St. Andrew's Playground

St. Andrew’s Playground

This text is part of Parks’ Historical Signs Project and can be found posted within the park.

This playground, like the street it lies on, honors St. Andrew, one of the twelve apostles and the patron saint of Russia and Scotland. A Galilean fisherman, according to the Bible, he was originally a disciple of John the Baptist before he was called from his fishing by Jesus, who promised to make him a “fisher of men.”

Tradition has it that St. Andrew was crucified in Patras, Greece, on a cross shaped like an “X”; this type of cross now bears his name. Tales tell of his miraculous ministry in Russia, Asia Minor, and Greece. His feats included saving a city from dog-shaped demons, driving away the devil, who was disguised as a courtesan seducing a bishop, and using just a few drops of water to douse a house set aflame by parents angry at their boy’s conversion to Christianity. In the 8th century, relics of St.

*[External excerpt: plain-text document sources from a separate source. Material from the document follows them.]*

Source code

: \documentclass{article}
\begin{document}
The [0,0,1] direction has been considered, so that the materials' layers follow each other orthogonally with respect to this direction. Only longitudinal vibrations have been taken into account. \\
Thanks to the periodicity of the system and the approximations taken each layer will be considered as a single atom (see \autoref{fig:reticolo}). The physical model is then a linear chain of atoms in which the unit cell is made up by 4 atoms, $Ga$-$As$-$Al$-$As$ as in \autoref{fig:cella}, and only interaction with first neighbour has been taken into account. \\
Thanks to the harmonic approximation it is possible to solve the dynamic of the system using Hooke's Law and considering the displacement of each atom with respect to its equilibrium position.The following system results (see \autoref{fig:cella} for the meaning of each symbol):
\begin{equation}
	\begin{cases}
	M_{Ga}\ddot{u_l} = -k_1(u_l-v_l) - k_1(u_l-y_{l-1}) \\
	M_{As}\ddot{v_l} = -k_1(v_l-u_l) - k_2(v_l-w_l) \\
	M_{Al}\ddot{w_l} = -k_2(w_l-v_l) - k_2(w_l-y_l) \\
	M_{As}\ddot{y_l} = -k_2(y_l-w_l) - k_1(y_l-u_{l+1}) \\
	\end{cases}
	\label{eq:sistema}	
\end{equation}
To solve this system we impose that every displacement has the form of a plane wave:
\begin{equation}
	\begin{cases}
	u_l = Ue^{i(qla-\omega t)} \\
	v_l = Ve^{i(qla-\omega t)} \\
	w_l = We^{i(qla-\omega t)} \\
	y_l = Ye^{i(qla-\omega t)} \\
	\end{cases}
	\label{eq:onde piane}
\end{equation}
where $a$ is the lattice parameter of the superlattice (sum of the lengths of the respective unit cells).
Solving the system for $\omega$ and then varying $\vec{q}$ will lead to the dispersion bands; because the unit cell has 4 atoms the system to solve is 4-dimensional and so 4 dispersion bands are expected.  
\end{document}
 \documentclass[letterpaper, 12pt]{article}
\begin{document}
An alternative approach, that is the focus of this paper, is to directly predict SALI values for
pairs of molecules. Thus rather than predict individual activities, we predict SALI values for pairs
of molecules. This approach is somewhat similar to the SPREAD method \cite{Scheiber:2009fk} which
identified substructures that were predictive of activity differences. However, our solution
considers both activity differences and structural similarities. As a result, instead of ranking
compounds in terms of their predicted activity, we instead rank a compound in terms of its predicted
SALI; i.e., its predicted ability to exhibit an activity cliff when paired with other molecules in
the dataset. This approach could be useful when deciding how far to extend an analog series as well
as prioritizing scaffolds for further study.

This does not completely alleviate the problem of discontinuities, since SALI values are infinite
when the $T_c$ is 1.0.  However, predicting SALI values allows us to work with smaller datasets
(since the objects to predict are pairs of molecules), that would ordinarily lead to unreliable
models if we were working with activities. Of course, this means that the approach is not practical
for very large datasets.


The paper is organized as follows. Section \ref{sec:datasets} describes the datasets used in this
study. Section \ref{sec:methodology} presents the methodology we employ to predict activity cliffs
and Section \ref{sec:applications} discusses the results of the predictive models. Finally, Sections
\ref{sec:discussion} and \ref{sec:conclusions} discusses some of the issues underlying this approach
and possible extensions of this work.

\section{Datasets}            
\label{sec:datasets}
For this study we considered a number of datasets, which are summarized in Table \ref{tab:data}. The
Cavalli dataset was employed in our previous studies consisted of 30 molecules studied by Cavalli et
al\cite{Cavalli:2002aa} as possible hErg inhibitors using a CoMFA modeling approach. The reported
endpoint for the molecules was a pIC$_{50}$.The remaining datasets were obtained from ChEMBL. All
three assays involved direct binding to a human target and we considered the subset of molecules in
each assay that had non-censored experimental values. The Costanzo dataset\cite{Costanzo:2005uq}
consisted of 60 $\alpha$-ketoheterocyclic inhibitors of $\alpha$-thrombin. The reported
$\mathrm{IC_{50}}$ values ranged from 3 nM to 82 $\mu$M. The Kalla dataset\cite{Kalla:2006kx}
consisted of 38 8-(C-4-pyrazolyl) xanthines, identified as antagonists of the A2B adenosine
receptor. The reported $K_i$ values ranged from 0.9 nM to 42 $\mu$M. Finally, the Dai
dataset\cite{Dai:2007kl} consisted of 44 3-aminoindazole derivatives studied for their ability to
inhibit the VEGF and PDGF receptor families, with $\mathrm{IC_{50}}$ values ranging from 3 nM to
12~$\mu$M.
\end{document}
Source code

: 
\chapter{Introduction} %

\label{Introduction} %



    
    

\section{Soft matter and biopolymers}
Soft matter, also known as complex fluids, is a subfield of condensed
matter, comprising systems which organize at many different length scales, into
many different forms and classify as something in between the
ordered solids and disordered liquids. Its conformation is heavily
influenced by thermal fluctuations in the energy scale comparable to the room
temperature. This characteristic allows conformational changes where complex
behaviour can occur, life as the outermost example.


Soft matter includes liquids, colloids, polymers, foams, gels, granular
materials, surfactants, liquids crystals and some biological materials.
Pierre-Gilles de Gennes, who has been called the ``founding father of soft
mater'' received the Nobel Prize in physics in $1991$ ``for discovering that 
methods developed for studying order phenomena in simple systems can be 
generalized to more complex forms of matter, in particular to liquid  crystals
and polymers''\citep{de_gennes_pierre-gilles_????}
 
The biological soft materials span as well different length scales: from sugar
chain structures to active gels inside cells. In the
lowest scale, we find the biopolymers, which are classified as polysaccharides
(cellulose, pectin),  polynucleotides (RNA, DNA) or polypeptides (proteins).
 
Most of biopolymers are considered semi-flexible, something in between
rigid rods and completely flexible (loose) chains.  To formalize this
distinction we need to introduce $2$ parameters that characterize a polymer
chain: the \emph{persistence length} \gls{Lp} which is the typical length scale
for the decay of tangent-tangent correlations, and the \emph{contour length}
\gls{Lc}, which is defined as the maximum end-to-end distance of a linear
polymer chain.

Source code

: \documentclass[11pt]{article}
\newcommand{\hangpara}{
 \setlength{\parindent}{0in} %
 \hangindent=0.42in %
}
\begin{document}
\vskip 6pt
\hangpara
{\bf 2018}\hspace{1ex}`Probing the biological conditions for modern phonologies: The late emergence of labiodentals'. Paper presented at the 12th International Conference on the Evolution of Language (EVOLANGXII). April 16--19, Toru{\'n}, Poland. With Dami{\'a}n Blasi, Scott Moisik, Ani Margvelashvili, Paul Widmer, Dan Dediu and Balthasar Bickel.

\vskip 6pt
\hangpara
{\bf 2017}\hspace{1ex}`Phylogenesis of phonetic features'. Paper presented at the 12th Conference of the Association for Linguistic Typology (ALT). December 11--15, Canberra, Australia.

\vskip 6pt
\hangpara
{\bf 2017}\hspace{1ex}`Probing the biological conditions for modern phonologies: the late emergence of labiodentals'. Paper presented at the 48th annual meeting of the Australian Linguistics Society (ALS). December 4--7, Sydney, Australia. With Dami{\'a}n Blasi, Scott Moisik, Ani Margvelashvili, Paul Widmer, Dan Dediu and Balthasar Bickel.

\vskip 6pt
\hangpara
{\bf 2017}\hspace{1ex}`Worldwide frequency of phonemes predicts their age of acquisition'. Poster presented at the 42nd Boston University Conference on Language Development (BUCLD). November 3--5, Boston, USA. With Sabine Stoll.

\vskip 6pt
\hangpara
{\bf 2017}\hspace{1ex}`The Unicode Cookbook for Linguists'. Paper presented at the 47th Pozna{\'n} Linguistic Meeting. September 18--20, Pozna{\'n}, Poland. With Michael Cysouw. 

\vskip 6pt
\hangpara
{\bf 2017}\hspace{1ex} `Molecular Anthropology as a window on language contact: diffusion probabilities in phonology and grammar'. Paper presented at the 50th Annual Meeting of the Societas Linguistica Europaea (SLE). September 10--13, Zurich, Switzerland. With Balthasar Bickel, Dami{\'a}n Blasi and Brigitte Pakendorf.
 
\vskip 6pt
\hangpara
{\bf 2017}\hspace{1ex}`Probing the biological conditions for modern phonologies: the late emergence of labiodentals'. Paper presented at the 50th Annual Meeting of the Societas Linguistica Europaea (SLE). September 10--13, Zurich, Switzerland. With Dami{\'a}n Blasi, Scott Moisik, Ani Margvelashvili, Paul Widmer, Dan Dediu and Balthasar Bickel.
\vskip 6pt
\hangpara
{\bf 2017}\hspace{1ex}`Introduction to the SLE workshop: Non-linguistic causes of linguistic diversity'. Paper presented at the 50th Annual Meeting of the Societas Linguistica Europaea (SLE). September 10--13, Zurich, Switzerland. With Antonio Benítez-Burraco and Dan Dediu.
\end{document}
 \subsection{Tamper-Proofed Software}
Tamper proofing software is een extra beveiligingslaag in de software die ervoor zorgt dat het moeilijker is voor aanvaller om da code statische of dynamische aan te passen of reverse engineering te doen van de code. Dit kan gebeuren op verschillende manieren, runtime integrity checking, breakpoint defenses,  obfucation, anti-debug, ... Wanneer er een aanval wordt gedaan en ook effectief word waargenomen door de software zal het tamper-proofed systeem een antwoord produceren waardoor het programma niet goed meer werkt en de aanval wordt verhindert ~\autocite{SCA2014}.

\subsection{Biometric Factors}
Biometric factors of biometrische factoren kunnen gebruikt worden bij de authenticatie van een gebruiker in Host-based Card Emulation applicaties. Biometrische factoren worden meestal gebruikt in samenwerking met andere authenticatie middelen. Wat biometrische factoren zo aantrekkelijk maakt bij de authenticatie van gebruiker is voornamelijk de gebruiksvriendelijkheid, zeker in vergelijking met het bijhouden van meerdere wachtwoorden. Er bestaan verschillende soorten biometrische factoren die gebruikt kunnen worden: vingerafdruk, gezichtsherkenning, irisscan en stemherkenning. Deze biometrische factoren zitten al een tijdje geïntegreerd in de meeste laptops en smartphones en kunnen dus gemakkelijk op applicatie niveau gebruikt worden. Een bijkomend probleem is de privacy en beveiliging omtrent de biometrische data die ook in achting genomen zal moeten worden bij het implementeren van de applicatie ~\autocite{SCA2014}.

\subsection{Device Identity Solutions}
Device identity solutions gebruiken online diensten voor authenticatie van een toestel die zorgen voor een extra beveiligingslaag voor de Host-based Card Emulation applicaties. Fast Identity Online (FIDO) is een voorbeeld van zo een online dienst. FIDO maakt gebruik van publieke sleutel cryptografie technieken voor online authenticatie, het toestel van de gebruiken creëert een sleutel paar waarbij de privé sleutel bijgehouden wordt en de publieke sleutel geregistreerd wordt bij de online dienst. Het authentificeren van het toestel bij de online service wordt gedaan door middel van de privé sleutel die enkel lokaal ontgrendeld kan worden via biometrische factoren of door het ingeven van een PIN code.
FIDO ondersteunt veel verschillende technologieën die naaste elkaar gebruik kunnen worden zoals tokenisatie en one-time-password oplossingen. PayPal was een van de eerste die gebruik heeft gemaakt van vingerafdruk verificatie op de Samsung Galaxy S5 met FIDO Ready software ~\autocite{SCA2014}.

Andrew were taken to the future site of Saint Andrews in Scotland. It was then that he became the patron saint of the country. A white Saint Andrew’s cross on a blue field is the national flag of Scotland.

This parkland, located between Atlantic Avenue and Herkimer Street, Kingston Avenue and St. Andrews Place, was originally the home of the Brooklyn Orphan Asylum. Now known as Brookwood Child Care and located on Washington Street, the Brooklyn Orphan Asylum was created in 1833 by a group of progressive women reformers. The City bought this site in 1945 in order to build this playground.

St. Andrews Playground offers facilities for basketball, handball, and baseball; the baseball field is equipped with lights for evening games. There are also benches, play equipment with safety surfacing, a public restroom, a spray shower, a drinking fountain, swings, picnic tables, a flagpole with a yardarm, and oaks (Quercus spp.) and London planetrees (Platanus x acerifolia). By providing a place where they can play, the park continues this site’s tradition of meeting the needs of children.